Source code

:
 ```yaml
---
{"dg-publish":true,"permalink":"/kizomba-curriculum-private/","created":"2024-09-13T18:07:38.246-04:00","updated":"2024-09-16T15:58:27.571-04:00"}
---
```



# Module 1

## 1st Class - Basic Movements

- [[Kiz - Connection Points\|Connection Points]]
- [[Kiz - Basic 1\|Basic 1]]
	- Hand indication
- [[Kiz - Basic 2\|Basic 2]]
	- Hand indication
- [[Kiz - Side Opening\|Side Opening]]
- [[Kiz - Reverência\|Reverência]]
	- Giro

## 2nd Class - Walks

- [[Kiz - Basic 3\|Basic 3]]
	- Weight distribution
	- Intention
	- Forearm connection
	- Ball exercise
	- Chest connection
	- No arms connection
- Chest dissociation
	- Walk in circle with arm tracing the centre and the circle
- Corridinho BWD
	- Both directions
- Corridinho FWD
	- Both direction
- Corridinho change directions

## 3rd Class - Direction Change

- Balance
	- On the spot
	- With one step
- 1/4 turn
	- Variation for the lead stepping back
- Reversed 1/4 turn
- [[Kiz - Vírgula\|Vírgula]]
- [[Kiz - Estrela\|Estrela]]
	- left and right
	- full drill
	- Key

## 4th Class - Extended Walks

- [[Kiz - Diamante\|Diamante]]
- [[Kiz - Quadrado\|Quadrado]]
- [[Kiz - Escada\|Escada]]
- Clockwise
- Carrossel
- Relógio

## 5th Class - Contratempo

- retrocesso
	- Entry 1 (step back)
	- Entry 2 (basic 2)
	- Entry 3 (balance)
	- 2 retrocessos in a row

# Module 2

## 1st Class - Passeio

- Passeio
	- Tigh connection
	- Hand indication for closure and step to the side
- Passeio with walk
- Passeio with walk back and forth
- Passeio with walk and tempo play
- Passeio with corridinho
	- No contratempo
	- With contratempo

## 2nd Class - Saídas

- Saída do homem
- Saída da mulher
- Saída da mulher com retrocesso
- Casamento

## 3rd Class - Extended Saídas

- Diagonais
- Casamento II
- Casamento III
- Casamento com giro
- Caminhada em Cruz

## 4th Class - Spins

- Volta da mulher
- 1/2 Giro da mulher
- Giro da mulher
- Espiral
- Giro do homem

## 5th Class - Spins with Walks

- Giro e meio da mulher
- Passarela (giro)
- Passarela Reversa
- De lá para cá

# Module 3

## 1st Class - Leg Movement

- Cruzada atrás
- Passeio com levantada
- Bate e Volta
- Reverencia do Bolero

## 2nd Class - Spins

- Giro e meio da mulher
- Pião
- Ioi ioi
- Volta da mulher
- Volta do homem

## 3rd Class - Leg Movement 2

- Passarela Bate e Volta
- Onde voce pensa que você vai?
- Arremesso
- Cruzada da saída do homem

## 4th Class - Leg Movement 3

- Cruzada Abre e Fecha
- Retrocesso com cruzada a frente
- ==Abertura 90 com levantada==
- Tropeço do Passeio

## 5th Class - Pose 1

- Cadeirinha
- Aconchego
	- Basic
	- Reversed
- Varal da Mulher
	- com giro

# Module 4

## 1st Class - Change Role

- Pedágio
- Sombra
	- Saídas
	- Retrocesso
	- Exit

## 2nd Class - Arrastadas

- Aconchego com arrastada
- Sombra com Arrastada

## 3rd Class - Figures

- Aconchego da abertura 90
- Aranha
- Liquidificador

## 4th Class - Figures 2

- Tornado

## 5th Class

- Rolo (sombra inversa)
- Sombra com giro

---

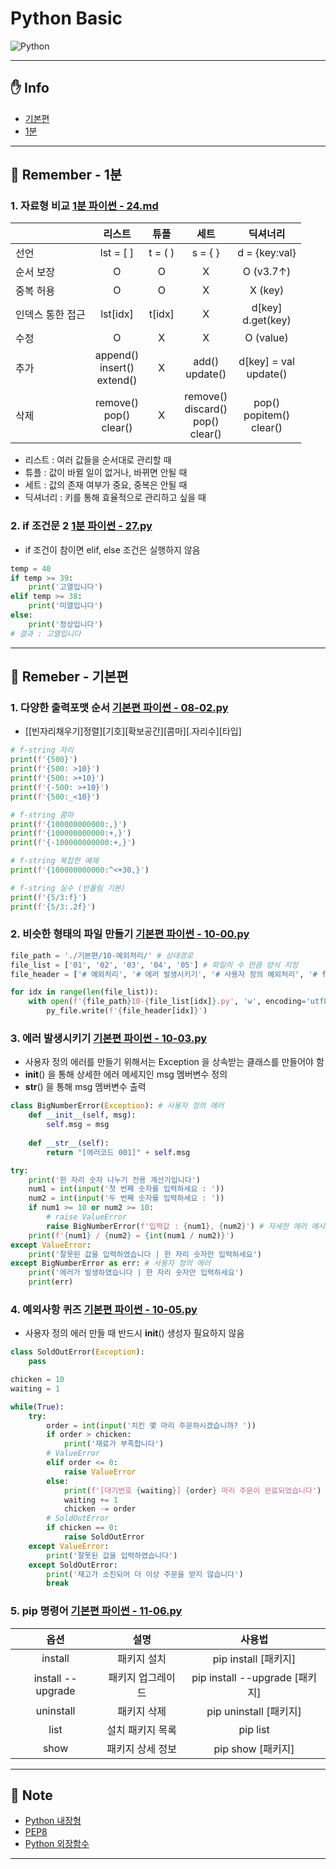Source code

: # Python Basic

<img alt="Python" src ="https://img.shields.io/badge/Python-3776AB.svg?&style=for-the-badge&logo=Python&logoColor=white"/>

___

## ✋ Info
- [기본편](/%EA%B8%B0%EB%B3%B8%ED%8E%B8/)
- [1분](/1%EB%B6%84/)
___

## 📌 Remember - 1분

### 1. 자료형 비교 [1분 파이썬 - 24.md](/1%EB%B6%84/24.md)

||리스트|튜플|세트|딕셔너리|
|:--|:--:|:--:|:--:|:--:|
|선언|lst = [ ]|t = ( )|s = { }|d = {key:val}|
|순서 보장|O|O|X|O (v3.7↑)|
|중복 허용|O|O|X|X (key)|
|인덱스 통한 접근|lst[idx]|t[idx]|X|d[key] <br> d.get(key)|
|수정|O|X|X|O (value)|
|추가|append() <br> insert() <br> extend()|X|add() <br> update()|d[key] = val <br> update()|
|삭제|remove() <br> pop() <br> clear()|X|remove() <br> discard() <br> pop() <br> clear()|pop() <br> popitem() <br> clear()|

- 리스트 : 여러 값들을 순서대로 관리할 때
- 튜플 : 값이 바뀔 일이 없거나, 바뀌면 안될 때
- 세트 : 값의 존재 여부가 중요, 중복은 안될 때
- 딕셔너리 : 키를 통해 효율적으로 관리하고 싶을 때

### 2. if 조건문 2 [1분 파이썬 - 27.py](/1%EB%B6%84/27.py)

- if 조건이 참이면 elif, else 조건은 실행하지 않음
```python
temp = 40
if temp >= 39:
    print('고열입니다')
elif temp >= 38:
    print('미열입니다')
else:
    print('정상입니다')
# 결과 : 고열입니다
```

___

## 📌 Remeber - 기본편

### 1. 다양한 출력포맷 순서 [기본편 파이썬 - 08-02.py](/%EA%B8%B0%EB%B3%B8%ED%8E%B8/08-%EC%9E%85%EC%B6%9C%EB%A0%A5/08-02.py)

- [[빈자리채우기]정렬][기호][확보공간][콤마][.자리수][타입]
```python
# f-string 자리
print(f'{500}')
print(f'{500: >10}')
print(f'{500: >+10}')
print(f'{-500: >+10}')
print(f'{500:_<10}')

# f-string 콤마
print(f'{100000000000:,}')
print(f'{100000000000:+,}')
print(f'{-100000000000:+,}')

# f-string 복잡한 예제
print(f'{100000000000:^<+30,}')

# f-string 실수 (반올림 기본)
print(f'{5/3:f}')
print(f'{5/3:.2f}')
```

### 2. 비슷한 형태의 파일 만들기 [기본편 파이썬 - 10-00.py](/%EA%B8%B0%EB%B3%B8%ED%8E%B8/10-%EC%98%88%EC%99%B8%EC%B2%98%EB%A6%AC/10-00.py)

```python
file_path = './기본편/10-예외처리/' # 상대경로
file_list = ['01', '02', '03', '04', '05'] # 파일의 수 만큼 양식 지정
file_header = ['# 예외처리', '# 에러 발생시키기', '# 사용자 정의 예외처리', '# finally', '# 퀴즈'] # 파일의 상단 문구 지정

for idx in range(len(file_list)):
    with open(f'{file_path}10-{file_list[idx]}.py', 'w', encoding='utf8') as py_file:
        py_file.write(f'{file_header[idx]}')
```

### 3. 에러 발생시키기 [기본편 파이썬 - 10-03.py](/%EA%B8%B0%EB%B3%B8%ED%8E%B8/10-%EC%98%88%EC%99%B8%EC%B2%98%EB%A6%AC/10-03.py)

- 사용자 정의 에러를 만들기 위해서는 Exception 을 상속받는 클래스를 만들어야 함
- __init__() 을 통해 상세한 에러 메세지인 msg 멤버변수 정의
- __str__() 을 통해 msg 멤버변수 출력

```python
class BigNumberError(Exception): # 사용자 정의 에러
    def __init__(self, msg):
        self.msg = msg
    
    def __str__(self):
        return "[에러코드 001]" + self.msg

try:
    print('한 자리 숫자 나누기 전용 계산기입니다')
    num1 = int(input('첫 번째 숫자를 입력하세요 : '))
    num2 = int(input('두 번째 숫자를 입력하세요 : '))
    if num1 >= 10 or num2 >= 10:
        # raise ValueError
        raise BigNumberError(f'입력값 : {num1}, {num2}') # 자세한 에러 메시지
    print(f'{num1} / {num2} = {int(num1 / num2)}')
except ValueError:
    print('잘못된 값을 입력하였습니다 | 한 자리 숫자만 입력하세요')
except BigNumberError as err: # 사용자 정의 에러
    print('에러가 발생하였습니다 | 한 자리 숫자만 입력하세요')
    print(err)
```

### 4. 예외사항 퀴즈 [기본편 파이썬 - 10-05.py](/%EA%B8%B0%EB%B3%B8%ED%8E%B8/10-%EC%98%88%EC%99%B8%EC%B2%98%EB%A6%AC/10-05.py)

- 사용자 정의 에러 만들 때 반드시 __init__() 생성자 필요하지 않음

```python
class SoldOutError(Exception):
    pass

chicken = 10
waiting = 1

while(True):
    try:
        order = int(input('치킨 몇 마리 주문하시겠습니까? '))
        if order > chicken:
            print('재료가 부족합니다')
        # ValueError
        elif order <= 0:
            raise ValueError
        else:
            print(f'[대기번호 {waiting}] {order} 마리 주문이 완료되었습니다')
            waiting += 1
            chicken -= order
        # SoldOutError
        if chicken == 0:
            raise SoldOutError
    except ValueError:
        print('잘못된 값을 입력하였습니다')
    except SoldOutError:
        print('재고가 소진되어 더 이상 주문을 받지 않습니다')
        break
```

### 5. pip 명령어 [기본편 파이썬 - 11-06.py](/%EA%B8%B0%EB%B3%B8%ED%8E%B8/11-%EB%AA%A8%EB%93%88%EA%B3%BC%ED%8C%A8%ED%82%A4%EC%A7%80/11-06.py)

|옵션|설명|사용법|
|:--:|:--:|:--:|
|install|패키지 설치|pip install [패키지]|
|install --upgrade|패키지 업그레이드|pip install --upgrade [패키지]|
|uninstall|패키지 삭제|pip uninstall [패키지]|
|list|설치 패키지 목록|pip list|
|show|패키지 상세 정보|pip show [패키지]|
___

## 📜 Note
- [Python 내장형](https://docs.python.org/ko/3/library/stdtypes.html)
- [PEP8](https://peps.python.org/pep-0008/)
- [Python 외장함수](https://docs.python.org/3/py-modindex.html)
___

> Task brief
Please count how many lines in the preceding records hold the word "docs", then give only that number.

> Response to this exercise
2